ASSIGNMENT —
Which lines in the data below contain the word "Stockout"? Copy each of them.

┄┄┄┄┄┄┄┄┄┄┄┄┄┄┄┄┄┄┄┄

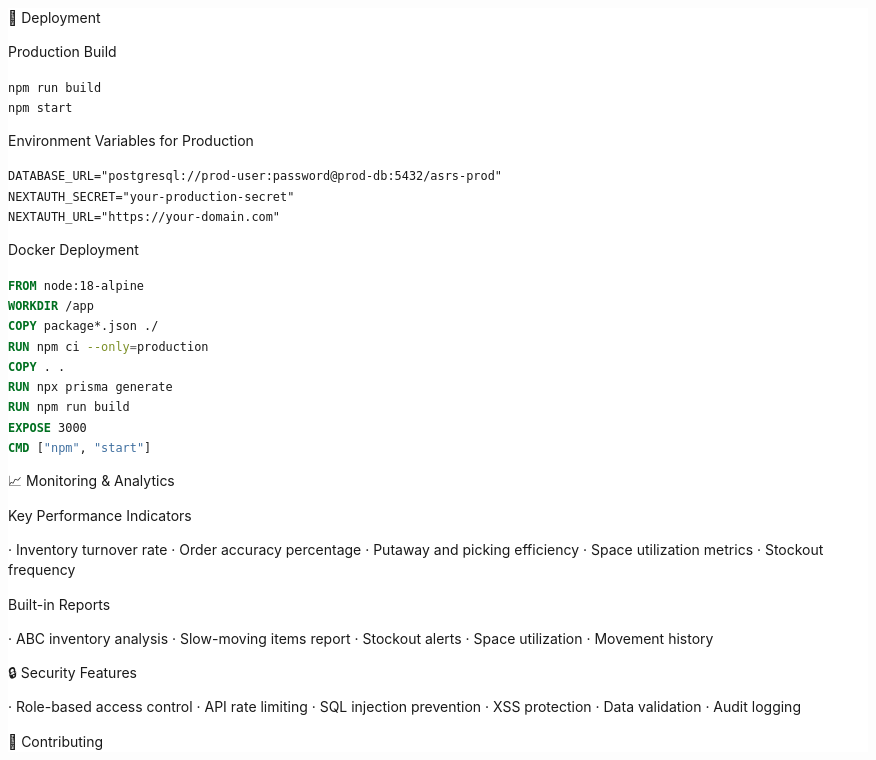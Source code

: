 🚀 Deployment

Production Build

```bash
npm run build
npm start
```

Environment Variables for Production

```env
DATABASE_URL="postgresql://prod-user:password@prod-db:5432/asrs-prod"
NEXTAUTH_SECRET="your-production-secret"
NEXTAUTH_URL="https://your-domain.com"
```

Docker Deployment

```dockerfile
FROM node:18-alpine
WORKDIR /app
COPY package*.json ./
RUN npm ci --only=production
COPY . .
RUN npx prisma generate
RUN npm run build
EXPOSE 3000
CMD ["npm", "start"]
```

📈 Monitoring & Analytics

Key Performance Indicators

· Inventory turnover rate
· Order accuracy percentage
· Putaway and picking efficiency
· Space utilization metrics
· Stockout frequency

Built-in Reports

· ABC inventory analysis
· Slow-moving items report
· Stockout alerts
· Space utilization
· Movement history

🔒 Security Features

· Role-based access control
· API rate limiting
· SQL injection prevention
· XSS protection
· Data validation
· Audit logging

🤝 Contributing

┄┄┄┄┄┄┄┄┄┄┄┄┄┄┄┄┄┄┄┄

SOLUTION TO THIS PROBLEM —
· Stockout frequency
· Stockout alerts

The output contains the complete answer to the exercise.